Although the records contain pictures, only their text should be reproduced, exactly as written.

-- Records for the exercise follows --

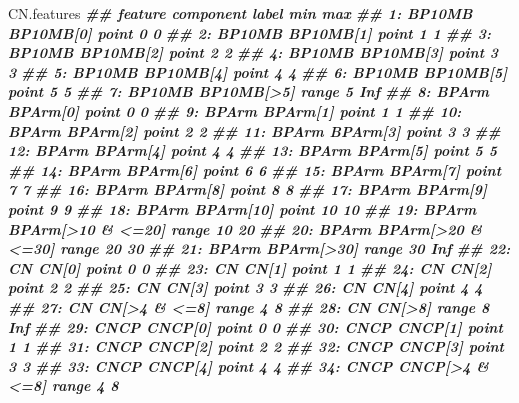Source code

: \documentclass[
  12pt,
  a4paper,
  twoside]{book}
\newenvironment{Shaded}{\begin{snugshade}}{\end{snugshade}}
\newcommand{\DocumentationTok}[1]{\textcolor[rgb]{0.56,0.35,0.01}{\textbf{\textit{#1}}}}
\newcommand{\NormalTok}[1]{#1}
\begin{document}
\begin{Shaded}
\begin{Highlighting}[]
\NormalTok{CN.features}
\DocumentationTok{\#\#     feature         component label  min max}
\DocumentationTok{\#\#  1:  BP10MB         BP10MB[0] point    0   0}
\DocumentationTok{\#\#  2:  BP10MB         BP10MB[1] point    1   1}
\DocumentationTok{\#\#  3:  BP10MB         BP10MB[2] point    2   2}
\DocumentationTok{\#\#  4:  BP10MB         BP10MB[3] point    3   3}
\DocumentationTok{\#\#  5:  BP10MB         BP10MB[4] point    4   4}
\DocumentationTok{\#\#  6:  BP10MB         BP10MB[5] point    5   5}
\DocumentationTok{\#\#  7:  BP10MB        BP10MB[\textgreater{}5] range    5 Inf}
\DocumentationTok{\#\#  8:   BPArm          BPArm[0] point    0   0}
\DocumentationTok{\#\#  9:   BPArm          BPArm[1] point    1   1}
\DocumentationTok{\#\# 10:   BPArm          BPArm[2] point    2   2}
\DocumentationTok{\#\# 11:   BPArm          BPArm[3] point    3   3}
\DocumentationTok{\#\# 12:   BPArm          BPArm[4] point    4   4}
\DocumentationTok{\#\# 13:   BPArm          BPArm[5] point    5   5}
\DocumentationTok{\#\# 14:   BPArm          BPArm[6] point    6   6}
\DocumentationTok{\#\# 15:   BPArm          BPArm[7] point    7   7}
\DocumentationTok{\#\# 16:   BPArm          BPArm[8] point    8   8}
\DocumentationTok{\#\# 17:   BPArm          BPArm[9] point    9   9}
\DocumentationTok{\#\# 18:   BPArm         BPArm[10] point   10  10}
\DocumentationTok{\#\# 19:   BPArm BPArm[\textgreater{}10 \& \textless{}=20] range   10  20}
\DocumentationTok{\#\# 20:   BPArm BPArm[\textgreater{}20 \& \textless{}=30] range   20  30}
\DocumentationTok{\#\# 21:   BPArm        BPArm[\textgreater{}30] range   30 Inf}
\DocumentationTok{\#\# 22:      CN             CN[0] point    0   0}
\DocumentationTok{\#\# 23:      CN             CN[1] point    1   1}
\DocumentationTok{\#\# 24:      CN             CN[2] point    2   2}
\DocumentationTok{\#\# 25:      CN             CN[3] point    3   3}
\DocumentationTok{\#\# 26:      CN             CN[4] point    4   4}
\DocumentationTok{\#\# 27:      CN      CN[\textgreater{}4 \& \textless{}=8] range    4   8}
\DocumentationTok{\#\# 28:      CN            CN[\textgreater{}8] range    8 Inf}
\DocumentationTok{\#\# 29:    CNCP           CNCP[0] point    0   0}
\DocumentationTok{\#\# 30:    CNCP           CNCP[1] point    1   1}
\DocumentationTok{\#\# 31:    CNCP           CNCP[2] point    2   2}
\DocumentationTok{\#\# 32:    CNCP           CNCP[3] point    3   3}
\DocumentationTok{\#\# 33:    CNCP           CNCP[4] point    4   4}
\DocumentationTok{\#\# 34:    CNCP    CNCP[\textgreater{}4 \& \textless{}=8] range    4   8}

\end{Highlighting}
\end{Shaded}
\end{document}
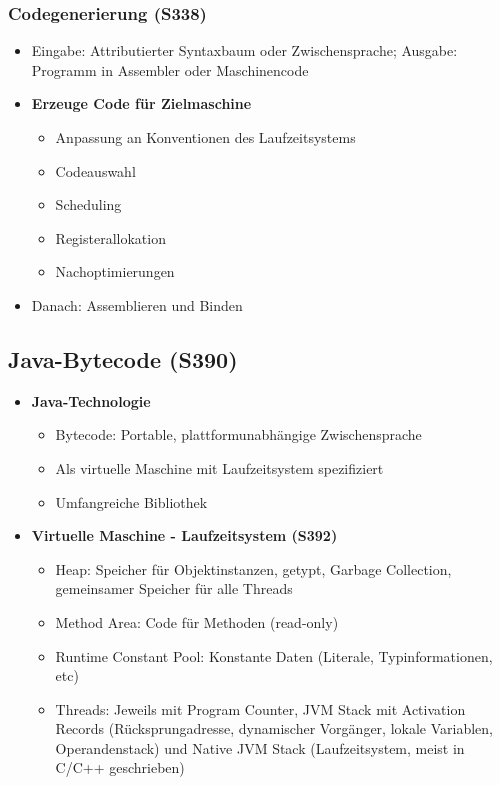 \subsubsection{Codegenerierung (S338)}
\begin{itemize}
	\item Eingabe: Attributierter Syntaxbaum oder Zwischensprache; Ausgabe: Programm in Assembler oder Maschinencode
	\item \textbf{Erzeuge Code für Zielmaschine}
	\begin{itemize}
		\item Anpassung an Konventionen des Laufzeitsystems
		\item Codeauswahl
		\item Scheduling
		\item Registerallokation
		\item Nachoptimierungen
	\end{itemize}
	\item Danach: Assemblieren und Binden
\end{itemize}


\subsection{Java-Bytecode (S390)}
\begin{itemize}
	\item \textbf{Java-Technologie}
	\begin{itemize}
		\item Bytecode: Portable, plattformunabhängige Zwischensprache
		\item Als virtuelle Maschine mit Laufzeitsystem spezifiziert
		\item Umfangreiche Bibliothek
	\end{itemize}
	\item \textbf{Virtuelle Maschine - Laufzeitsystem (S392)}
	\begin{itemize}
		\item Heap: Speicher für Objektinstanzen, getypt, Garbage Collection, gemeinsamer Speicher für alle Threads
		\item Method Area: Code für Methoden (read-only)
		\item Runtime Constant Pool: Konstante Daten (Literale, Typinformationen, etc)
		\item Threads: Jeweils mit Program Counter, JVM Stack mit Activation Records (Rücksprungadresse, dynamischer Vorgänger, lokale Variablen, Operandenstack) und Native JVM Stack (Laufzeitsystem, meist in C/C++ geschrieben) 
	\end{itemize}
\end{itemize}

-- Records for the exercise concluded --

Answer section:
Source code

: \documentclass[
  12pt,
  a4paper,
  twoside]{book}
\newenvironment{Shaded}{\begin{snugshade}}{\end{snugshade}}
\newcommand{\DocumentationTok}[1]{\textcolor[rgb]{0.56,0.35,0.01}{\textbf{\textit{#1}}}}
\newcommand{\NormalTok}[1]{#1}
\begin{document}
\begin{Shaded}
\begin{Highlighting}[]
\NormalTok{CN.features}
\DocumentationTok{\#\#     feature         component label  min max}
\DocumentationTok{\#\#  1:  BP10MB         BP10MB[0] point    0   0}
\DocumentationTok{\#\#  2:  BP10MB         BP10MB[1] point    1   1}
\DocumentationTok{\#\#  3:  BP10MB         BP10MB[2] point    2   2}
\DocumentationTok{\#\#  4:  BP10MB         BP10MB[3] point    3   3}
\DocumentationTok{\#\#  5:  BP10MB         BP10MB[4] point    4   4}
\DocumentationTok{\#\#  6:  BP10MB         BP10MB[5] point    5   5}
\DocumentationTok{\#\#  7:  BP10MB        BP10MB[\textgreater{}5] range    5 Inf}
\DocumentationTok{\#\#  8:   BPArm          BPArm[0] point    0   0}
\DocumentationTok{\#\#  9:   BPArm          BPArm[1] point    1   1}
\DocumentationTok{\#\# 10:   BPArm          BPArm[2] point    2   2}
\DocumentationTok{\#\# 11:   BPArm          BPArm[3] point    3   3}
\DocumentationTok{\#\# 12:   BPArm          BPArm[4] point    4   4}
\DocumentationTok{\#\# 13:   BPArm          BPArm[5] point    5   5}
\DocumentationTok{\#\# 14:   BPArm          BPArm[6] point    6   6}
\DocumentationTok{\#\# 15:   BPArm          BPArm[7] point    7   7}
\DocumentationTok{\#\# 16:   BPArm          BPArm[8] point    8   8}
\DocumentationTok{\#\# 17:   BPArm          BPArm[9] point    9   9}
\DocumentationTok{\#\# 18:   BPArm         BPArm[10] point   10  10}
\DocumentationTok{\#\# 19:   BPArm BPArm[\textgreater{}10 \& \textless{}=20] range   10  20}
\DocumentationTok{\#\# 20:   BPArm BPArm[\textgreater{}20 \& \textless{}=30] range   20  30}
\DocumentationTok{\#\# 21:   BPArm        BPArm[\textgreater{}30] range   30 Inf}
\DocumentationTok{\#\# 22:      CN             CN[0] point    0   0}
\DocumentationTok{\#\# 23:      CN             CN[1] point    1   1}
\DocumentationTok{\#\# 24:      CN             CN[2] point    2   2}
\DocumentationTok{\#\# 25:      CN             CN[3] point    3   3}
\DocumentationTok{\#\# 26:      CN             CN[4] point    4   4}
\DocumentationTok{\#\# 27:      CN      CN[\textgreater{}4 \& \textless{}=8] range    4   8}
\DocumentationTok{\#\# 28:      CN            CN[\textgreater{}8] range    8 Inf}
\DocumentationTok{\#\# 29:    CNCP           CNCP[0] point    0   0}
\DocumentationTok{\#\# 30:    CNCP           CNCP[1] point    1   1}
\DocumentationTok{\#\# 31:    CNCP           CNCP[2] point    2   2}
\DocumentationTok{\#\# 32:    CNCP           CNCP[3] point    3   3}
\DocumentationTok{\#\# 33:    CNCP           CNCP[4] point    4   4}
\DocumentationTok{\#\# 34:    CNCP    CNCP[\textgreater{}4 \& \textless{}=8] range    4   8}

\end{Highlighting}
\end{Shaded}
\end{document}
 \subsubsection{Codegenerierung (S338)}
\begin{itemize}
	\item Eingabe: Attributierter Syntaxbaum oder Zwischensprache; Ausgabe: Programm in Assembler oder Maschinencode
	\item \textbf{Erzeuge Code für Zielmaschine}
	\begin{itemize}
		\item Anpassung an Konventionen des Laufzeitsystems
		\item Codeauswahl
		\item Scheduling
		\item Registerallokation
		\item Nachoptimierungen
	\end{itemize}
	\item Danach: Assemblieren und Binden
\end{itemize}


\subsection{Java-Bytecode (S390)}
\begin{itemize}
	\item \textbf{Java-Technologie}
	\begin{itemize}
		\item Bytecode: Portable, plattformunabhängige Zwischensprache
		\item Als virtuelle Maschine mit Laufzeitsystem spezifiziert
		\item Umfangreiche Bibliothek
	\end{itemize}
	\item \textbf{Virtuelle Maschine - Laufzeitsystem (S392)}
	\begin{itemize}
		\item Heap: Speicher für Objektinstanzen, getypt, Garbage Collection, gemeinsamer Speicher für alle Threads
		\item Method Area: Code für Methoden (read-only)
		\item Runtime Constant Pool: Konstante Daten (Literale, Typinformationen, etc)
		\item Threads: Jeweils mit Program Counter, JVM Stack mit Activation Records (Rücksprungadresse, dynamischer Vorgänger, lokale Variablen, Operandenstack) und Native JVM Stack (Laufzeitsystem, meist in C/C++ geschrieben) 
	\end{itemize}
\end{itemize}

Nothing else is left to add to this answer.